Rick Sindt: “A Little Space”

Rick Sindt

My name is Rick Sindt and I am a sophomore at North Park University, where I am currently pursuing an Art and Psychology double major. I grew up in a small town south east of the Twin Cities, in Minnesota, along the Mississippi River. I grew up with two loving parents and one brother. We lived in the country and always had an assortment of animals around ranging from barn cats to sled dog teams. I have a large extended family and I grew up much like any other boy. This past fall I started the process of coming out.
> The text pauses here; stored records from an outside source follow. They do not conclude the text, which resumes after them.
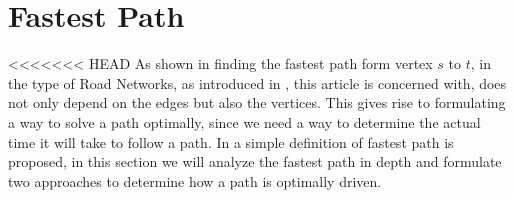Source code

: \section{Fastest Path}
<<<<<<< HEAD
As shown in  finding the fastest path form vertex $s$ to $t$, in the type of Road Networks, as introduced in , this article is concerned with, does not only depend on the edges but also the vertices. This gives rise to formulating a way to solve a path optimally, since we need a way to determine the actual time it will take to follow a path. In  a simple definition of fastest path is proposed, in this section we will analyze the fastest path in depth and formulate two approaches to determine how a path is optimally driven.  
    

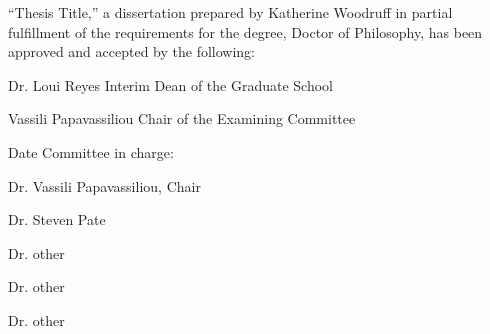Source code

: \noindent
``Thesis Title,'' 
a dissertation prepared by
Katherine Woodruff 
in partial fulfillment of the requirements for the degree, 
Doctor of Philosophy,
has been approved and accepted by the following:

\setlength{\baselineskip}{\singlespace}
\vspace{0.1in}
\begin{flushleft}
\hrulefill
\newline
Dr. Loui Reyes
\newline
Interim Dean of the Graduate School
\vspace{0.5in}

\hrulefill
\newline
Vassili Papavassiliou
\newline
Chair of the Examining Committee
\vspace{0.5in}

\hrulefill
\newline
Date
\vspace{0.5in}
\newline
Committee in charge:
\end{flushleft}

\setlength{\baselineskip}{\doublespace}
Dr. Vassili Papavassiliou, Chair

Dr. Steven Pate

Dr. other

Dr. other

Dr. other

\newpage
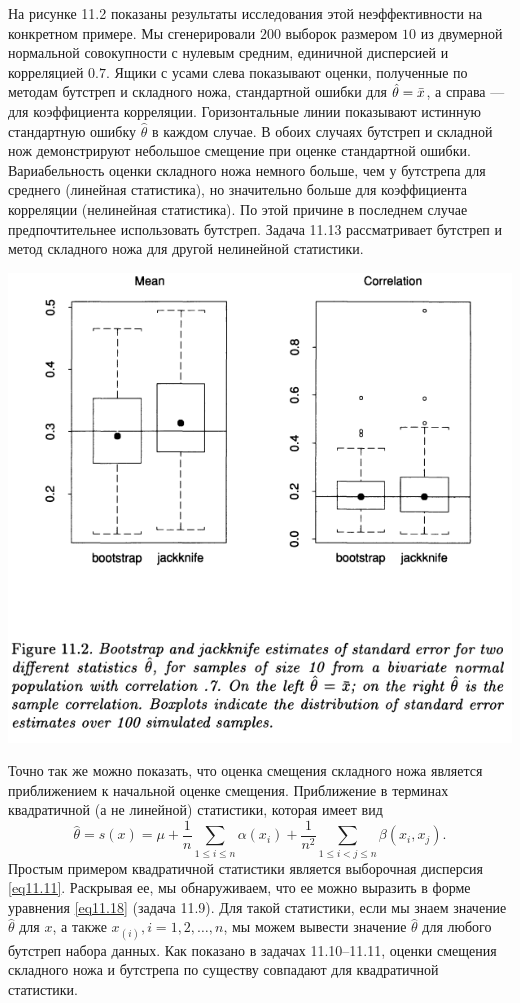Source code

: На рисунке 11.2 показаны результаты исследования этой неэффективности на конкретном примере. Мы сгенерировали $200$ выборок размером $10$ из двумерной нормальной совокупности с нулевым средним, единичной дисперсией и корреляцией $0.7$. Ящики с усами слева показывают оценки, полученные по методам бутстреп и складного ножа, стандартной ошибки для $\hat{\theta} = \Bar{x}$, а справа --- для коэффициента корреляции. Горизонтальные линии показывают истинную стандартную ошибку $\hat{\theta}$ в каждом случае. В обоих случаях бутстреп и складной нож демонстрируют небольшое смещение при оценке стандартной ошибки. Вариабельность оценки складного ножа немного больше, чем у бутстрепа для среднего (линейная статистика), но значительно больше для коэффициента корреляции (нелинейная статистика). По этой причине в последнем случае предпочтительнее использовать бутстреп. Задача 11.13 рассматривает бутстреп и  метод складного ножа для другой нелинейной статистики.

\noindent
\includegraphics[width=\linewidth]{11/f11.2.png}
\newline

Точно так же можно показать, что оценка смещения складного ножа является приближением к начальной оценке смещения. Приближение в терминах квадратичной (а не линейной) статистики, которая имеет вид
\begin{equation}\label{eq11.18}
    \hat{\theta} = s(x) = \mu + \frac{1}{n}\sum\limits_{1 \leq i \leq n}\alpha(x_i) + \frac{1}{n^2}\sum\limits_{1 \leq i < j \leq n}\beta(x_i, x_j).
\end{equation}
Простым примером квадратичной статистики является выборочная дисперсия \ref{eq11.11}. Раскрывая ее, мы обнаруживаем, что ее можно выразить в форме уравнения \ref{eq11.18} (задача 11.9). Для такой статистики, если мы знаем значение $\hat{\theta}$ для $x$, а также $x_{(i)}, i = 1,2, \dots, n$, мы можем вывести значение $\hat{\theta}$ для любого бутстреп набора данных. Как показано в задачах 11.10–11.11, оценки смещения складного ножа и бутстрепа по существу совпадают для квадратичной статистики.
What has surprised me the most about coming out is that when I come out to people I am not given space to be me. People who I come out to still hold me to the image they had of me as a heterosexual, or they expect me to become their preconceived notion of who a gay man is. I first started telling people in September of 2010. The first person I told was one of my closest friends. I decided to tell her because she continued to ask me about girl interests in my life. I grew tired of putting on a charade, I felt like I was living a lie, and I knew the only way to liberate myself from that feeling was to name my sexuality to someone. She handled it well and graciously. At the time she was alone with me in this journey and it was difficult for her to be the only one who knew. I was finally willing to talk about my sexuality with someone and I talked about it persistently.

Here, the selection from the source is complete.